When the day of deliverance came, I did not feel any differently inside myself. There were no particular pressures upon me just then. The boiler fire was out, it being vacation time and I just lived happily from day to day. Then there came a Friday afternoon when once again my wife had taken the car out and there came the call of distress from the township some four kilometres distant.
Without giving a second thought as to how I should behave, I got to her as quickly as possible, worked on the car, and when unable to start it, sent her home ahead with a neighbour who happened by. I finally had to have the car towed back. Then I went home to supper. After that we attended an evening service in the chapel, after which we came home to rest for the night.
I was almost asleep. My wife had been lying very quietly beside me as if in thought. I paid little attention to it until suddenly she said to me. "What has happened to you?"
I did not have the least notion as to what she was referring and asked for an explanation.
In reply, she said, "Something has happened to you and I want to know what it is."
Again I told her that I did not know what she was talking about and requested an explanation.
"This afternoon I waited at the car all braced for the usual angry accusations when you arrived. But instead, you simply did what you could and then sent me home. I was glad to get away,
but I told myself that when you got home I would catch it then. But when you arrived, you still said nothing. So I thought, when supper is over then it will come, but again you went on your peaceful, undisturbed way. I finally concluded that you had it well bottled up this time, but when you came home wearily at the end of the meeting and we got to bed, then at last it would come. But it has not, even now. Something has happened to you and I want to know what it is."
It was then that the visible evidence was before me of the great change which had taken place within. I suddenly realized that during the whole performance I had acted out the person I now was, just as previously I had acted out the person I then had been. Whereas before that, my natural reaction was one of impatience and anger, now it was one of peace and patience. The wonder of it all so overwhelmed me that I found myself unable to answer, while in my heart there arose the testimony of my soul, "This is the Lord's doing; it is marvellous in our eyes." Psalms 118:23.

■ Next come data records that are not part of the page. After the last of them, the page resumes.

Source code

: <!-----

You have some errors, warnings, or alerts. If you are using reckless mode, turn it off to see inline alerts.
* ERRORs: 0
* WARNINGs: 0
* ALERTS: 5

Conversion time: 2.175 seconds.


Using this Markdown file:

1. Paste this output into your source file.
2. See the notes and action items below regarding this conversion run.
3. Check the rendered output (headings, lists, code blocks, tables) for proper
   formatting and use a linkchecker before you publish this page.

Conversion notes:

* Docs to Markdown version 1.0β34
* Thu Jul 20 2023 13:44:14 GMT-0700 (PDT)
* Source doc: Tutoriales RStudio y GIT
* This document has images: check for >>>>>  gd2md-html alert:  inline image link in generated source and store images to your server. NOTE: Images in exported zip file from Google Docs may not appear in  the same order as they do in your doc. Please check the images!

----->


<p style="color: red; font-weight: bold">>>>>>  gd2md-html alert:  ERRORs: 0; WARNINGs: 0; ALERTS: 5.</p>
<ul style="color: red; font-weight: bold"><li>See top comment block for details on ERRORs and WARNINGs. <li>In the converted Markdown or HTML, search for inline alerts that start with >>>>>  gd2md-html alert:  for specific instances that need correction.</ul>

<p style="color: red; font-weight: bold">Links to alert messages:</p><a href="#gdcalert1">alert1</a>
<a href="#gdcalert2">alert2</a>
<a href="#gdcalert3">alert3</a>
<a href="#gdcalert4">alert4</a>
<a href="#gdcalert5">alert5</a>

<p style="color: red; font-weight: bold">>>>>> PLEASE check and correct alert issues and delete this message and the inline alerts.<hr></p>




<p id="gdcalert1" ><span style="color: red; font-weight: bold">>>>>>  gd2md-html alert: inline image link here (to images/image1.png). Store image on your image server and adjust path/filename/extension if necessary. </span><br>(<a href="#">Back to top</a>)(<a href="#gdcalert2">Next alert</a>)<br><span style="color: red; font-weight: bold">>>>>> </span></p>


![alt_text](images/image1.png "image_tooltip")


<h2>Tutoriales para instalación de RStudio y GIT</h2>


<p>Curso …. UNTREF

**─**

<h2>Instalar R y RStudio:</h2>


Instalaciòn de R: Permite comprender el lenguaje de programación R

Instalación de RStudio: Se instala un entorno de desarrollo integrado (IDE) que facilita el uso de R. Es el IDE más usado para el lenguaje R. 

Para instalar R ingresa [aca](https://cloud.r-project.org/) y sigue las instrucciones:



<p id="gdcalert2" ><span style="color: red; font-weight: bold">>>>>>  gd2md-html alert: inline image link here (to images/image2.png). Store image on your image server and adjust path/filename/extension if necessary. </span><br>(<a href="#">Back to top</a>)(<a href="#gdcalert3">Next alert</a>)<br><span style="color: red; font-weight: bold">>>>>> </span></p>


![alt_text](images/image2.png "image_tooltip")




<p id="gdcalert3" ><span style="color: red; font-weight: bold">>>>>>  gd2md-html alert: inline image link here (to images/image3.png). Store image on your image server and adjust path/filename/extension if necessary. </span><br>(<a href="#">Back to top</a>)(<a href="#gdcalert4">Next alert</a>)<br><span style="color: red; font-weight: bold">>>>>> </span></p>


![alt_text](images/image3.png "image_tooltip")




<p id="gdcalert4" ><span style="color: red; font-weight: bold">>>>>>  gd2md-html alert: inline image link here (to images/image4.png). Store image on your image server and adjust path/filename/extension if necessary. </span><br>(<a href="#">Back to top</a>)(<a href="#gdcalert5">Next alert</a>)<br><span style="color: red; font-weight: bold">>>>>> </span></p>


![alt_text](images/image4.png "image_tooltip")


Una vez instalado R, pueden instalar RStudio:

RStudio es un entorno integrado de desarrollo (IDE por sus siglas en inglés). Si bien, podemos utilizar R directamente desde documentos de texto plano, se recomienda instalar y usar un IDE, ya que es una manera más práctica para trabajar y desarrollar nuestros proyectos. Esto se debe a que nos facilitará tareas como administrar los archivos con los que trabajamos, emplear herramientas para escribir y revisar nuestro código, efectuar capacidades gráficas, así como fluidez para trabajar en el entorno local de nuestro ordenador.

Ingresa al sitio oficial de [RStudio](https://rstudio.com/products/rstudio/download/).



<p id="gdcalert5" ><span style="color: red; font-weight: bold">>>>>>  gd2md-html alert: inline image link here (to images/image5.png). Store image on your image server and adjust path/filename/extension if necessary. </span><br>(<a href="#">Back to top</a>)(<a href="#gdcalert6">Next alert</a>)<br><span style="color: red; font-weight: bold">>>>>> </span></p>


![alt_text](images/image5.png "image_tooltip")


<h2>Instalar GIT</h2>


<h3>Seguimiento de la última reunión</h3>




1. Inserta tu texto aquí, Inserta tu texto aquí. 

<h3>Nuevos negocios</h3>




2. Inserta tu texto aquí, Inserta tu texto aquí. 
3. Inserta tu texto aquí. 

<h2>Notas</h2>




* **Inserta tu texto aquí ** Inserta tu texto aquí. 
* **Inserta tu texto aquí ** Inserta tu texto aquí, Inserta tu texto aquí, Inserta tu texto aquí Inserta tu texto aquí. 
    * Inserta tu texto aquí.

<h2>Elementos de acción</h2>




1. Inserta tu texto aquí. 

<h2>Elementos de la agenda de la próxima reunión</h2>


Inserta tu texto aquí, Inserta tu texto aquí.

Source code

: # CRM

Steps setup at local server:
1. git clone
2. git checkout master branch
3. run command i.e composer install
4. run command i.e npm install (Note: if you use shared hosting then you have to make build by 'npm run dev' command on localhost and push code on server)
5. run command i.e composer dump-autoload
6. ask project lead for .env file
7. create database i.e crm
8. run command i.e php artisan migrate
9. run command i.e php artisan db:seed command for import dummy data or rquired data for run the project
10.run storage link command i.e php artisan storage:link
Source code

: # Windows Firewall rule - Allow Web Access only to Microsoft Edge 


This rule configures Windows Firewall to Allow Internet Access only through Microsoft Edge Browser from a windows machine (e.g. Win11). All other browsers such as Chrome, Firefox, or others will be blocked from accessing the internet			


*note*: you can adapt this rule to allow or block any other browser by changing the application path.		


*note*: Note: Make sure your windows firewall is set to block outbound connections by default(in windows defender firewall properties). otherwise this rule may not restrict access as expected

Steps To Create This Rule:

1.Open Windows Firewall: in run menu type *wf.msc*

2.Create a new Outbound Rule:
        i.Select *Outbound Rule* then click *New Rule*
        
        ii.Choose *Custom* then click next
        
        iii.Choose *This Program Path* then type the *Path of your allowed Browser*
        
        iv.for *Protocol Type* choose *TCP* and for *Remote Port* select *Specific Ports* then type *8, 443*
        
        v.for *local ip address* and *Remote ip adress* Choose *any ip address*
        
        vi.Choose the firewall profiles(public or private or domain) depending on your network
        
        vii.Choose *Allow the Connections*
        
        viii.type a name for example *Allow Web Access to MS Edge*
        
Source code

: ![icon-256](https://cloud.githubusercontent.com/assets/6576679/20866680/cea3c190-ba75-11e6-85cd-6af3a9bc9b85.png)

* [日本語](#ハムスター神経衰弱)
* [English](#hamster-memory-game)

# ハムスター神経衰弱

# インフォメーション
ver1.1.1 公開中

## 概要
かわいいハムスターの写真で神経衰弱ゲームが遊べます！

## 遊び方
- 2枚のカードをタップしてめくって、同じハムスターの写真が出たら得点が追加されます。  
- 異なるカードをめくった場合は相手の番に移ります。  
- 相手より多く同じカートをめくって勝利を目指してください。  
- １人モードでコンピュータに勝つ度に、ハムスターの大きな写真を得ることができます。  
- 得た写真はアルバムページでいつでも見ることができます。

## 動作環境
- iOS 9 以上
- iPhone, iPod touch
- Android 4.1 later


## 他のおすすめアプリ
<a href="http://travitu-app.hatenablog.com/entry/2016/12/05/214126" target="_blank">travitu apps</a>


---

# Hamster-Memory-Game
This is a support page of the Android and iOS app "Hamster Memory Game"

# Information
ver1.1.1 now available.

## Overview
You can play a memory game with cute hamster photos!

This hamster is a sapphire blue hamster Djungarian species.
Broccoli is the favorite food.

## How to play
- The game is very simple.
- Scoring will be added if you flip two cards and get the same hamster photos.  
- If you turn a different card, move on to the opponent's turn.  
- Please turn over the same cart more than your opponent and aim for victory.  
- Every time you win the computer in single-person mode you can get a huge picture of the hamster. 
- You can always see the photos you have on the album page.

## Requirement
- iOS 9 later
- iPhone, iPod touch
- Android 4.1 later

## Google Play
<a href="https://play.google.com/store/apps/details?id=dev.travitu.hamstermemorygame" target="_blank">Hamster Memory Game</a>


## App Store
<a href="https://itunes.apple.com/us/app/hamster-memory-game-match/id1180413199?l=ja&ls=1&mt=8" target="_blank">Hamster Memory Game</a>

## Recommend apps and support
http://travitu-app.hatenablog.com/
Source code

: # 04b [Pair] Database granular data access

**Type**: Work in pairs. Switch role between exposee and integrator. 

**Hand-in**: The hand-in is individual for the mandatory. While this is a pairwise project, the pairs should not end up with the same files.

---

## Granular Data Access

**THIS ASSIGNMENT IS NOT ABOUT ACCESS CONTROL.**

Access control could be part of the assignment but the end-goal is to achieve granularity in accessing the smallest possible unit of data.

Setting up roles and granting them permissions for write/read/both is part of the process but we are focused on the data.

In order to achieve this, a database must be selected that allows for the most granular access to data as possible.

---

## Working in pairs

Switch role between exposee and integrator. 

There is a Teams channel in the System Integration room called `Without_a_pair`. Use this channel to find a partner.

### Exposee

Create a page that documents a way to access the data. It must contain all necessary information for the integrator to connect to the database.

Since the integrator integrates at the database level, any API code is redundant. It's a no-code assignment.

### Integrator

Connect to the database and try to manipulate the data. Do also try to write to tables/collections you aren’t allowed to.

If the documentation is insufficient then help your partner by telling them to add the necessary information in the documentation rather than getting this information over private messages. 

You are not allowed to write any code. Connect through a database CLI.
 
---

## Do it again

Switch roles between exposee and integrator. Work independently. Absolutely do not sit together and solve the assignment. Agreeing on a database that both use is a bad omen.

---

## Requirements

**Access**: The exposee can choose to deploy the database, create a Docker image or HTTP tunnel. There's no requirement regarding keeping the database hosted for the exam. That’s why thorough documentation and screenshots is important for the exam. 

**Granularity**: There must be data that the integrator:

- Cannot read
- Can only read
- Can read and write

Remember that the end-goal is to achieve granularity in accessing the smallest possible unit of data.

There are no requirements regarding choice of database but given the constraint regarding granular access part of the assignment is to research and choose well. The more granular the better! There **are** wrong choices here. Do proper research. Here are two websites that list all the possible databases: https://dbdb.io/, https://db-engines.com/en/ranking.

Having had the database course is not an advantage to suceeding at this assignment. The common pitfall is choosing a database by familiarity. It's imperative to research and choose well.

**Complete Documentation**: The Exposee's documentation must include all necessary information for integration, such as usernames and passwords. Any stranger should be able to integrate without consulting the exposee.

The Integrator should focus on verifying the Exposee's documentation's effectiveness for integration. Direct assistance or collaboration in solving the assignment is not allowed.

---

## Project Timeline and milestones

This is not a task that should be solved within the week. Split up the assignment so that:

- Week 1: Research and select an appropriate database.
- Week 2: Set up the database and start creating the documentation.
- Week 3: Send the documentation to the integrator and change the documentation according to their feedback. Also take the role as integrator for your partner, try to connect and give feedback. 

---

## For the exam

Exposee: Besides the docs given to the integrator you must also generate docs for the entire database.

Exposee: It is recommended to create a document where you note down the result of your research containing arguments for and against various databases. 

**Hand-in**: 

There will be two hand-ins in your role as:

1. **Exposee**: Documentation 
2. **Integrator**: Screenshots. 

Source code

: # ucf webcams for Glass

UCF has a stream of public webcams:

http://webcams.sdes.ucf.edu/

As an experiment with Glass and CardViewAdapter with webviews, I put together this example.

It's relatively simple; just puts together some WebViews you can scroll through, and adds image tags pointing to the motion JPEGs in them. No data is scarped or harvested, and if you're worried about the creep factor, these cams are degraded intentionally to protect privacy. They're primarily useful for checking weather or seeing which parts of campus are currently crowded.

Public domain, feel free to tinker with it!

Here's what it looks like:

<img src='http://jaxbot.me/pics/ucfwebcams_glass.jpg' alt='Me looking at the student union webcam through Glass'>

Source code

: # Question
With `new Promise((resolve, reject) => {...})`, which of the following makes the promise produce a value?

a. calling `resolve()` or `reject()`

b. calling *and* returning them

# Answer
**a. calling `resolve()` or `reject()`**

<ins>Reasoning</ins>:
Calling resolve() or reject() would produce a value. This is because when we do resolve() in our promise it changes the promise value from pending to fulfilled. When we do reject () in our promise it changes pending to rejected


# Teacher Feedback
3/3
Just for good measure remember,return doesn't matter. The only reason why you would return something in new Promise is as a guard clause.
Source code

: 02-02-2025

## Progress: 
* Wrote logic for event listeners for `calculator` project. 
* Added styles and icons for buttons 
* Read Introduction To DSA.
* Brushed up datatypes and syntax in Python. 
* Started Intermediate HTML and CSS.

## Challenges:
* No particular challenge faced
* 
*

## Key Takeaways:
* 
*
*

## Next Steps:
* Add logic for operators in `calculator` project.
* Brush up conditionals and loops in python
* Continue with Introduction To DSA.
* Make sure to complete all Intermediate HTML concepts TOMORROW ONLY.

Dear Reader, when you come to that place where you know within yourself this marvellous inner transformation and see the outworking of it in an altogether new and different reaction to the pressures of life, then you will know and understand how I felt at that moment. It was wonderful and blessed, to say the very least indeed.
Many years have passed since then. I am glad they have, for those have been years in which the power of this truth has been tested in the battlegrounds of life. I regret that I cannot testify never to have sinned in that time, but I can rejoice to witness to the precious fact that the message still works exactly as it did back there. When I have sinned it has always been my fault. I have lacked faith, have been careless in maintaining my connection with the power of God, or such like. It has never been the fault of the truth of God.
But life has been so different since those days of defeat. Then, it was a continual repeating of the same struggles against the same sins without ever getting out of the circle of sinning and confessing over the same problem year after year. Now those things have been left behind while the work of victory has moved into new areas as more and more light comes through. The book of Romans is no longer a mystery. It is a delight to read it now for I can understand what Paul is saying.